◆ Directions for this task
Output range, inclusive: from the line containing "## 0.0.1-rc.6" to the line containing "- 76b6bff7: 🐛". Restate those lines from the data below word for word and only those.
[Opening Provided data section]
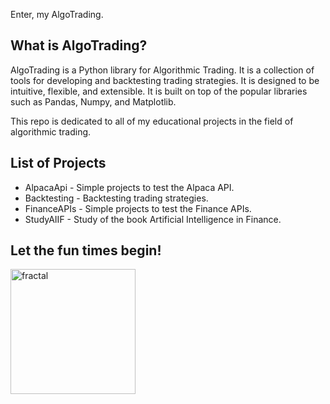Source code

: Enter, my AlgoTrading.

## What is AlgoTrading?
AlgoTrading is a Python library for Algorithmic Trading. It is a collection of tools for developing and backtesting trading strategies. It is designed to be intuitive, flexible, and extensible. It is built on top of the popular libraries such as Pandas, Numpy, and Matplotlib.

This repo is dedicated to all of my educational projects in the field of algorithmic trading.

## List of Projects
- AlpacaApi - Simple projects to test the Alpaca API.
- Backtesting - Backtesting trading strategies.
- FinanceAPIs - Simple projects to test the Finance APIs.
- StudyAIIF - Study of the book Artificial Intelligence in Finance.

## Let the fun times begin!
<img src="https://i0.wp.com/www.highmowingseeds.com/media/catalog/product/cache/6cbdb003cf4aae33b9be8e6a6cf3d7ad/2/3/2319-1_1.jpg" alt="fractal" width="200"/>

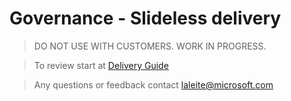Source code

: 
# Governance - Slideless delivery

> DO NOT USE WITH CUSTOMERS. WORK IN PROGRESS.

> To review start at [Delivery Guide](articles/azure-governance.md)

> Any questions or feedback contact laleite@microsoft.com


 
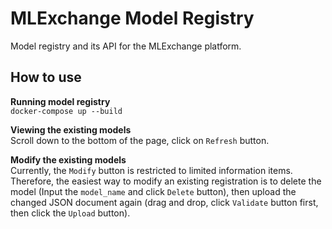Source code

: # MLExchange Model Registry
Model registry and its API for the MLExchange platform.


## How to use
**Running model registry**   
`docker-compose up --build`

**Viewing the existing models**  
Scroll down to the bottom of the page, click on `Refresh` button.

**Modify the existing models**  
Currently, the `Modify` button is restricted to limited information items. 
Therefore, the easiest way to modify an existing registration is to delete the model (Input the `model_name` and click `Delete` button), then upload the changed JSON document again (drag and drop, click `Validate` button first, then click the `Upload` button).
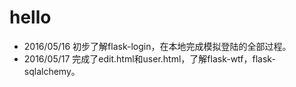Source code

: # hello
* 2016/05/16 初步了解flask-login，在本地完成模拟登陆的全部过程。
* 2016/05/17 完成了edit.html和user.html，了解flask-wtf，flask-sqlalchemy。
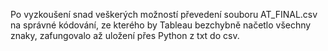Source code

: Po vyzkoušení snad veškerých možností převedení souboru AT_FINAL.csv na správné kódování, 
ze kterého by Tableau bezchybně načetlo všechny znaky, zafungovalo až uložení přes Python z txt do csv.
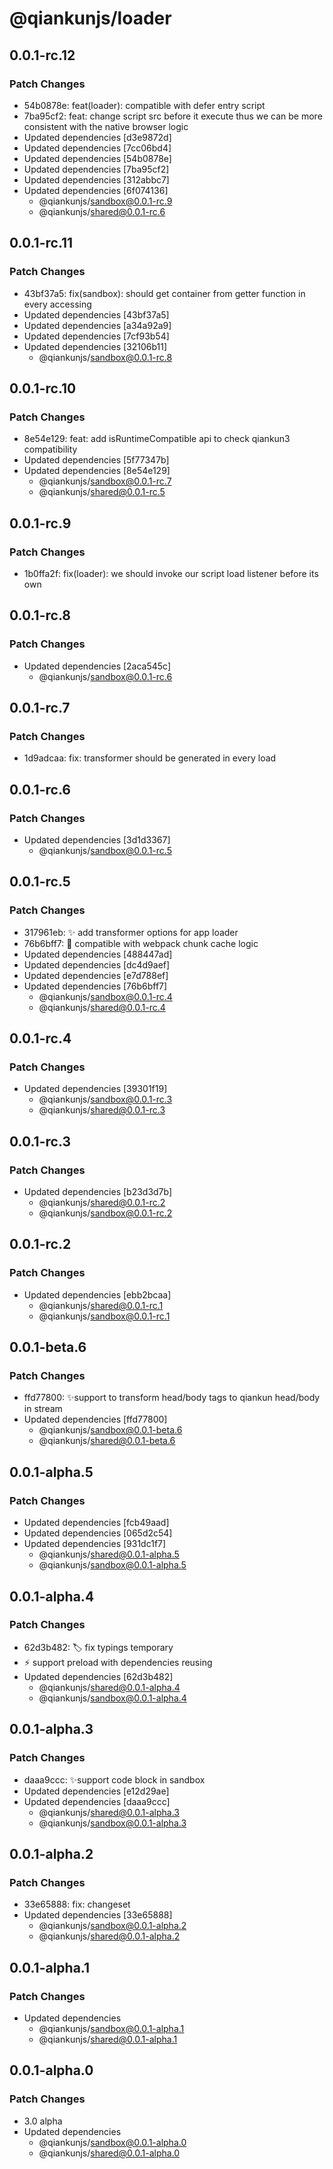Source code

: # @qiankunjs/loader

## 0.0.1-rc.12

### Patch Changes

- 54b0878e: feat(loader): compatible with defer entry script
- 7ba95cf2: feat: change script src before it execute thus we can be more consistent with the native browser logic
- Updated dependencies [d3e9872d]
- Updated dependencies [7cc06bd4]
- Updated dependencies [54b0878e]
- Updated dependencies [7ba95cf2]
- Updated dependencies [312abbc7]
- Updated dependencies [6f074136]
  - @qiankunjs/sandbox@0.0.1-rc.9
  - @qiankunjs/shared@0.0.1-rc.6

## 0.0.1-rc.11

### Patch Changes

- 43bf37a5: fix(sandbox): should get container from getter function in every accessing
- Updated dependencies [43bf37a5]
- Updated dependencies [a34a92a9]
- Updated dependencies [7cf93b54]
- Updated dependencies [32106b11]
  - @qiankunjs/sandbox@0.0.1-rc.8

## 0.0.1-rc.10

### Patch Changes

- 8e54e129: feat: add isRuntimeCompatible api to check qiankun3 compatibility
- Updated dependencies [5f77347b]
- Updated dependencies [8e54e129]
  - @qiankunjs/sandbox@0.0.1-rc.7
  - @qiankunjs/shared@0.0.1-rc.5

## 0.0.1-rc.9

### Patch Changes

- 1b0ffa2f: fix(loader): we should invoke our script load listener before its own

## 0.0.1-rc.8

### Patch Changes

- Updated dependencies [2aca545c]
  - @qiankunjs/sandbox@0.0.1-rc.6

## 0.0.1-rc.7

### Patch Changes

- 1d9adcaa: fix: transformer should be generated in every load

## 0.0.1-rc.6

### Patch Changes

- Updated dependencies [3d1d3367]
  - @qiankunjs/sandbox@0.0.1-rc.5

## 0.0.1-rc.5

### Patch Changes

- 317961eb: ✨ add transformer options for app loader
- 76b6bff7: 🐛 compatible with webpack chunk cache logic
- Updated dependencies [488447ad]
- Updated dependencies [dc4d9aef]
- Updated dependencies [e7d788ef]
- Updated dependencies [76b6bff7]
  - @qiankunjs/sandbox@0.0.1-rc.4
  - @qiankunjs/shared@0.0.1-rc.4

## 0.0.1-rc.4

### Patch Changes

- Updated dependencies [39301f19]
  - @qiankunjs/sandbox@0.0.1-rc.3
  - @qiankunjs/shared@0.0.1-rc.3

## 0.0.1-rc.3

### Patch Changes

- Updated dependencies [b23d3d7b]
  - @qiankunjs/shared@0.0.1-rc.2
  - @qiankunjs/sandbox@0.0.1-rc.2

## 0.0.1-rc.2

### Patch Changes

- Updated dependencies [ebb2bcaa]
  - @qiankunjs/shared@0.0.1-rc.1
  - @qiankunjs/sandbox@0.0.1-rc.1

## 0.0.1-beta.6

### Patch Changes

- ffd77800: ✨support to transform head/body tags to qiankun head/body in stream
- Updated dependencies [ffd77800]
  - @qiankunjs/sandbox@0.0.1-beta.6
  - @qiankunjs/shared@0.0.1-beta.6

## 0.0.1-alpha.5

### Patch Changes

- Updated dependencies [fcb49aad]
- Updated dependencies [065d2c54]
- Updated dependencies [931dc1f7]
  - @qiankunjs/shared@0.0.1-alpha.5
  - @qiankunjs/sandbox@0.0.1-alpha.5

## 0.0.1-alpha.4

### Patch Changes

- 62d3b482: 🏷️ fix typings temporary
- ⚡️ support preload with dependencies reusing
- Updated dependencies [62d3b482]
  - @qiankunjs/shared@0.0.1-alpha.4
  - @qiankunjs/sandbox@0.0.1-alpha.4

## 0.0.1-alpha.3

### Patch Changes

- daaa9ccc: ✨support code block in sandbox
- Updated dependencies [e12d29ae]
- Updated dependencies [daaa9ccc]
  - @qiankunjs/shared@0.0.1-alpha.3
  - @qiankunjs/sandbox@0.0.1-alpha.3

## 0.0.1-alpha.2

### Patch Changes

- 33e65888: fix: changeset
- Updated dependencies [33e65888]
  - @qiankunjs/sandbox@0.0.1-alpha.2
  - @qiankunjs/shared@0.0.1-alpha.2

## 0.0.1-alpha.1

### Patch Changes

- Updated dependencies
  - @qiankunjs/sandbox@0.0.1-alpha.1
  - @qiankunjs/shared@0.0.1-alpha.1

## 0.0.1-alpha.0

### Patch Changes

- 3.0 alpha
- Updated dependencies
  - @qiankunjs/sandbox@0.0.1-alpha.0
  - @qiankunjs/shared@0.0.1-alpha.0
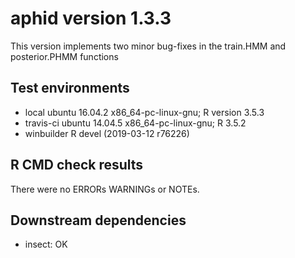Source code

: # aphid version 1.3.3

This version implements two minor bug-fixes in the train.HMM and posterior.PHMM functions

## Test environments

 * local ubuntu 16.04.2 x86_64-pc-linux-gnu; R version 3.5.3 
 * travis-ci ubuntu 14.04.5 x86_64-pc-linux-gnu; R 3.5.2
 * winbuilder R devel (2019-03-12 r76226)

## R CMD check results

There were no ERRORs WARNINGs or NOTEs.

## Downstream dependencies

 * insect: OK
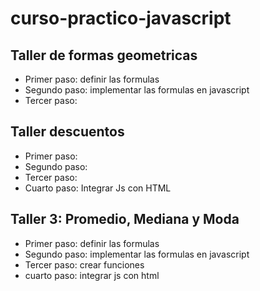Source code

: # curso-practico-javascript

## Taller de formas geometricas
- Primer paso: definir las formulas
- Segundo paso: implementar las formulas en javascript
- Tercer paso: 


## Taller descuentos
- Primer paso:
- Segundo paso: 
- Tercer paso: 
- Cuarto paso: Integrar Js con HTML 


## Taller 3: Promedio, Mediana y Moda
- Primer paso: definir las formulas
- Segundo paso: implementar las formulas en javascript
- Tercer paso: crear funciones
- cuarto paso: integrar js con html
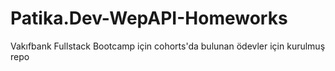 # Patika.Dev-WepAPI-Homeworks

Vakıfbank Fullstack Bootcamp için cohorts'da bulunan ödevler için kurulmuş repo

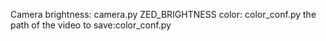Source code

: Camera brightness: camera.py ZED_BRIGHTNESS
color: color_conf.py
the path of the video to save:color_conf.py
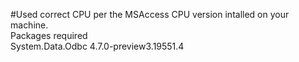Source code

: #Used correct CPU per the MSAccess CPU version intalled on your machine. </br>
Packages required </br>
System.Data.Odbc 4.7.0-preview3.19551.4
[Closing Provided data section]
◆ Exercise answer
## 0.0.1-rc.6

### Patch Changes

- Updated dependencies [3d1d3367]
  - @qiankunjs/sandbox@0.0.1-rc.5

## 0.0.1-rc.5

### Patch Changes

- 317961eb: ✨ add transformer options for app loader
- 76b6bff7: 🐛 compatible with webpack chunk cache logic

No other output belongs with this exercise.